◆ **What is required**
Reproduce exactly, with no other output, every line of the data below from the line containing "Microsoft Surface Laptop" to the end, inclusive.

◆ **Rendered images with source text**
BEGIN

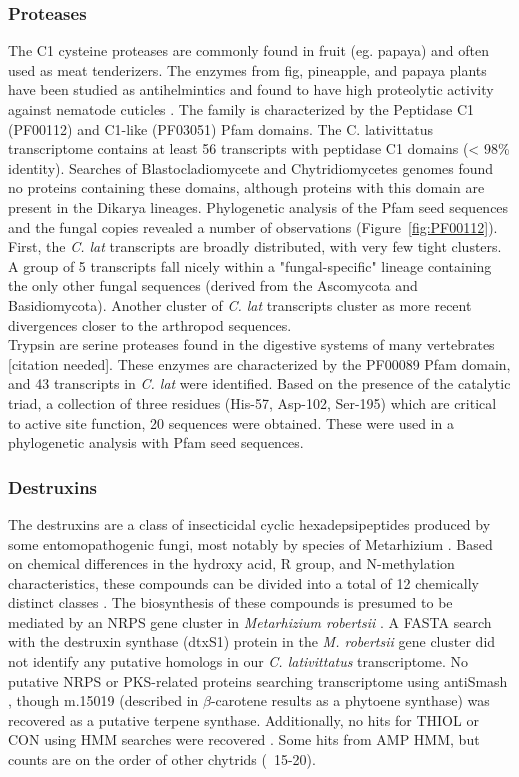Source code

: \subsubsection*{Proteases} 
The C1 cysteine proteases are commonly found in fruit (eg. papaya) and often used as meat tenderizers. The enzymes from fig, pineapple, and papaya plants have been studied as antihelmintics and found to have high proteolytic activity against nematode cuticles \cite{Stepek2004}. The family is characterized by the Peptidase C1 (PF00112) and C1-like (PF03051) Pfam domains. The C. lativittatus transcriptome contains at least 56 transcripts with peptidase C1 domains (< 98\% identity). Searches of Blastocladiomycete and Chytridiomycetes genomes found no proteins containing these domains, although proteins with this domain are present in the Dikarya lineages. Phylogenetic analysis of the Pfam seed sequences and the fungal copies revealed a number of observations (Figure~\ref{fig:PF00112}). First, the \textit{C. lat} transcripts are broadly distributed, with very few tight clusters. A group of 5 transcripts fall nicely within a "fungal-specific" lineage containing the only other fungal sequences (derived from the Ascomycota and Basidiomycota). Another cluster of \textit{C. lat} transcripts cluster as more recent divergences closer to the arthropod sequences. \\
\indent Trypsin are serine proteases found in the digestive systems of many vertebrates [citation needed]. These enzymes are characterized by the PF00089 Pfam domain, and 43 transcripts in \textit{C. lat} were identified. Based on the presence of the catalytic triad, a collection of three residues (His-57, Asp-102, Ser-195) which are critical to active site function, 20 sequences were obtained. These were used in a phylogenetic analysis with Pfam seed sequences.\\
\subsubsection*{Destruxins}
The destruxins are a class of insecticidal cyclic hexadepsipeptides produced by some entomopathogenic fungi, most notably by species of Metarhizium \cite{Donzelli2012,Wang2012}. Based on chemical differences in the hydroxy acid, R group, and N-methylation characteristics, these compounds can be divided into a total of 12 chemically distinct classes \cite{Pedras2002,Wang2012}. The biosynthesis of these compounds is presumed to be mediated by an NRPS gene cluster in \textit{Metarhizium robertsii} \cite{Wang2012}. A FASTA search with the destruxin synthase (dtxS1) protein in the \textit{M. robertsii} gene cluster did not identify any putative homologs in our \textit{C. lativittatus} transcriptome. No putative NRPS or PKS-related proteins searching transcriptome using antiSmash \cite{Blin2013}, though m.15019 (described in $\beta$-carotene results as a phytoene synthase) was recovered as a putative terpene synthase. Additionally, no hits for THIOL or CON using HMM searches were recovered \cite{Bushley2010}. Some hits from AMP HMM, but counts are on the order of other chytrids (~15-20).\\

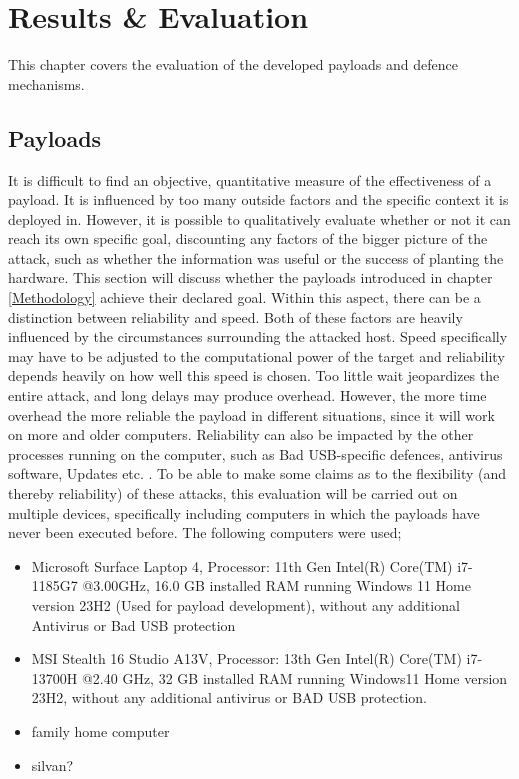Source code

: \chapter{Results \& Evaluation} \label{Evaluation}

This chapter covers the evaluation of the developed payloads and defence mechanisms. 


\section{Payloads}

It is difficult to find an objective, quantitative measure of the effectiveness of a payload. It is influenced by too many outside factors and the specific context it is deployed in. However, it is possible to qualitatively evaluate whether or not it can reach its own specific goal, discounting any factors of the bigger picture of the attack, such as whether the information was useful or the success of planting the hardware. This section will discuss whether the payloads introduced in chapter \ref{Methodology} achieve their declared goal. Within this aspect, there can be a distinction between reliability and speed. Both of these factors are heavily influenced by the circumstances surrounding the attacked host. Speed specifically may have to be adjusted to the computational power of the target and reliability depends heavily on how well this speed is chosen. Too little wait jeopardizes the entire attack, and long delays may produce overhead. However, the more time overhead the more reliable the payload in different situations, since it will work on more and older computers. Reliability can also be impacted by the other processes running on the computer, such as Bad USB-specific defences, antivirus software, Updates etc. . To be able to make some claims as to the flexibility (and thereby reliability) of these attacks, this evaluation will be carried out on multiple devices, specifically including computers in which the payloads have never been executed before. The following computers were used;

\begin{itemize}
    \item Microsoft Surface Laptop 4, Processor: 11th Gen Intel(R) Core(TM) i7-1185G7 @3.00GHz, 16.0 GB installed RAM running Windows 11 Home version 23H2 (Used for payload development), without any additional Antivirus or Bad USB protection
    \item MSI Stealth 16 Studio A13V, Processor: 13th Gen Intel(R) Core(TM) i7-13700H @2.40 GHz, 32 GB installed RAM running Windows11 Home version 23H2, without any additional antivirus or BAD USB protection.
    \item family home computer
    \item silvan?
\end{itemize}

END

◆ **Answer below**
    \item Microsoft Surface Laptop 4, Processor: 11th Gen Intel(R) Core(TM) i7-1185G7 @3.00GHz, 16.0 GB installed RAM running Windows 11 Home version 23H2 (Used for payload development), without any additional Antivirus or Bad USB protection
    \item MSI Stealth 16 Studio A13V, Processor: 13th Gen Intel(R) Core(TM) i7-13700H @2.40 GHz, 32 GB installed RAM running Windows11 Home version 23H2, without any additional antivirus or BAD USB protection.
    \item family home computer
    \item silvan?
\end{itemize}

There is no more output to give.